- _Dataset entries_
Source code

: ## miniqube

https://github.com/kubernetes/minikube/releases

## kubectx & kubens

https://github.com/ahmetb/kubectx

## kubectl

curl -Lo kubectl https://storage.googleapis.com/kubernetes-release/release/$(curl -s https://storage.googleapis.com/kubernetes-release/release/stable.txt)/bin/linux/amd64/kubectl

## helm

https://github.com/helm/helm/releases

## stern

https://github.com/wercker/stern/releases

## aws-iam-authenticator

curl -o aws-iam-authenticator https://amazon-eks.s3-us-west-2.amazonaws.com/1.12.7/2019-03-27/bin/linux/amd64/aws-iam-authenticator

- _PROMPT_
Give the number of lines in the data that contain "https", with no other words.

- _EXPECTED ANSWER_
6